** Opening AVAILABLE RECORDS block **

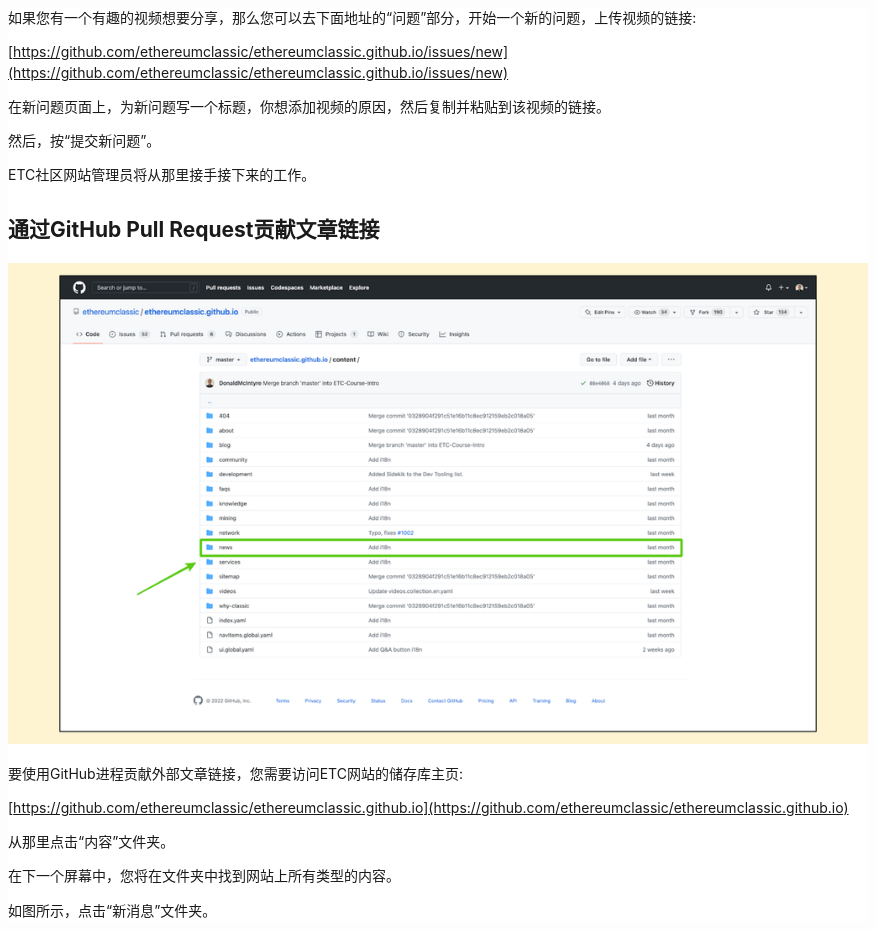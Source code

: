 如果您有一个有趣的视频想要分享，那么您可以去下面地址的“问题”部分，开始一个新的问题，上传视频的链接:

[https://github.com/ethereumclassic/ethereumclassic.github.io/issues/new](https://github.com/ethereumclassic/ethereumclassic.github.io/issues/new)

在新问题页面上，为新问题写一个标题，你想添加视频的原因，然后复制并粘贴到该视频的链接。

然后，按“提交新问题”。

ETC社区网站管理员将从那里接手接下来的工作。

## 通过GitHub Pull Request贡献文章链接

![通过GitHub进程贡献文章链接](./8.png)

要使用GitHub进程贡献外部文章链接，您需要访问ETC网站的储存库主页:

[https://github.com/ethereumclassic/ethereumclassic.github.io](https://github.com/ethereumclassic/ethereumclassic.github.io)

从那里点击“内容”文件夹。

在下一个屏幕中，您将在文件夹中找到网站上所有类型的内容。

如图所示，点击“新消息”文件夹。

** Closing AVAILABLE RECORDS block **

Please work out how many lines in the records hold the string "ethereumclassic", and give only the number.

WRITTEN RESPONSE :: 2